◆ Work to be completed: Find the line that contains "When inductive families". Then set down that line and all the lines after it, to the end of the records, exactly and with nothing added.
════════════════════
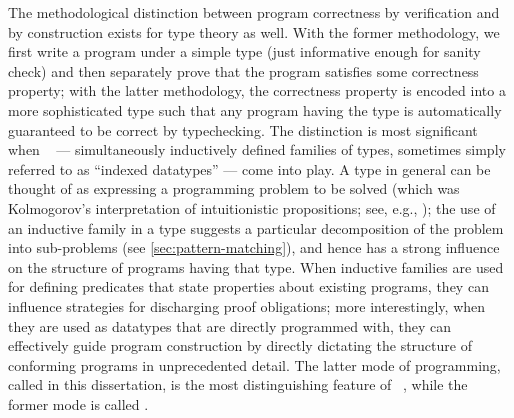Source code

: The methodological distinction between program correctness by verification and by construction exists for type theory as well.
With the former methodology, we first write a program under a simple type (just informative enough for sanity check) and then separately prove that the program satisfies some correctness property; with the latter methodology, the correctness property is encoded into a more sophisticated type such that any program having the type is automatically guaranteed to be correct by typechecking.
The distinction is most significant when ~\citep{Dybjer-inductive-families} --- simultaneously inductively defined families of types, sometimes simply referred to as ``indexed datatypes'' --- come into play.
A type in general can be thought of as expressing a programming problem to be solved (which was Kolmogorov's interpretation of intuitionistic propositions; see, e.g., \citet{ML-truth-of-a-proposition}); the use of an inductive family in a type suggests a particular decomposition of the problem into sub-problems (see \autoref{sec:pattern-matching}), and hence has a strong influence on the structure of programs having that type.
When inductive families are used for defining predicates that state properties about existing programs, they can influence strategies for discharging proof obligations; more interestingly, when they are used as datatypes that are directly programmed with, they can effectively guide program construction by directly dictating the structure of conforming programs in unprecedented detail.
The latter mode of programming, called  in this dissertation, is the most distinguishing feature of ~\citep{McBride-Epigram, Altenkirch-why-dependent-types-matter}, while the former mode is called .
════════════════════
◆ Response box:
When inductive families are used for defining predicates that state properties about existing programs, they can influence strategies for discharging proof obligations; more interestingly, when they are used as datatypes that are directly programmed with, they can effectively guide program construction by directly dictating the structure of conforming programs in unprecedented detail.
The latter mode of programming, called  in this dissertation, is the most distinguishing feature of ~\citep{McBride-Epigram, Altenkirch-why-dependent-types-matter}, while the former mode is called .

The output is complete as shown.